大きな声を出す志保を初めて目の当たりにして相当驚いているが、当の本人はそんなことには全く気づけない。

「くっ…よいしょっ…! はぁっ…!」

互いにフラフラしながらもようやく寝室までやって来ると、そのまま倒れ込むようにして隼人の大きな体がベッドに沈み込んだ。寸前に手を離していた志保の体は真横のフローリングに膝から落ちていく。
成人男性を支えることがこんなに重労働だとは思いもしなかった。

「すみません…私のせいで、大丈夫ですか…?」

体がきつくて起き上がれないのか、横になったまま隼人が心配そうに目線だけをこちらに向ける。

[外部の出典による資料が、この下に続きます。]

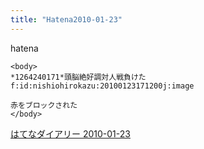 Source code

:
 ```yaml
---
title: "Hatena2010-01-23"
---
```


hatena

```
<body>
*1264240171*頭脳絶好調対人戦負けた
f:id:nishiohirokazu:20100123171200j:image

赤をブロックされた
</body>
```


[はてなダイアリー 2010-01-23](https://nishiohirokazu.hatenadiary.org/archive/2010/01/23) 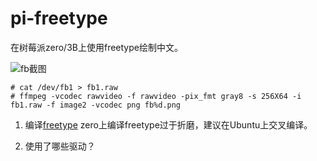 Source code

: # pi-freetype

在树莓派zero/3B上使用freetype绘制中文。

![fb截图](https://github.com/mumumusuc/pi-freetype/images/fb1.png)
```
# cat /dev/fb1 > fb1.raw
# ffmpeg -vcodec rawvideo -f rawvideo -pix_fmt gray8 -s 256X64 -i fb1.raw -f image2 -vcodec png fb%d.png
```

1. 编译[freetype](https://www.freetype.org/download.html)
	zero上编译freetype过于折磨，建议在Ubuntu上交叉编译。

2. 使用了哪些驱动？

「全然大丈夫です。むしろ謝らなければならないのは私の方です。元はと言えば私が勝手に押しかけて来たことが悪いんですから。具合が悪いと気づいていたのだから来るべきではありませんでした。本当にごめんなさい」
「そんなことは…」
「あります。でも結局迷惑をかけてしまったのならばきちんと最後まで責任をもちたいと思ってます」

「…え?」

本当はまだ力の入らない体を奮い立たせて強引に立ち上がると、志保は虚ろな瞳で自分を見上げる隼人にニコッと微笑みかけた。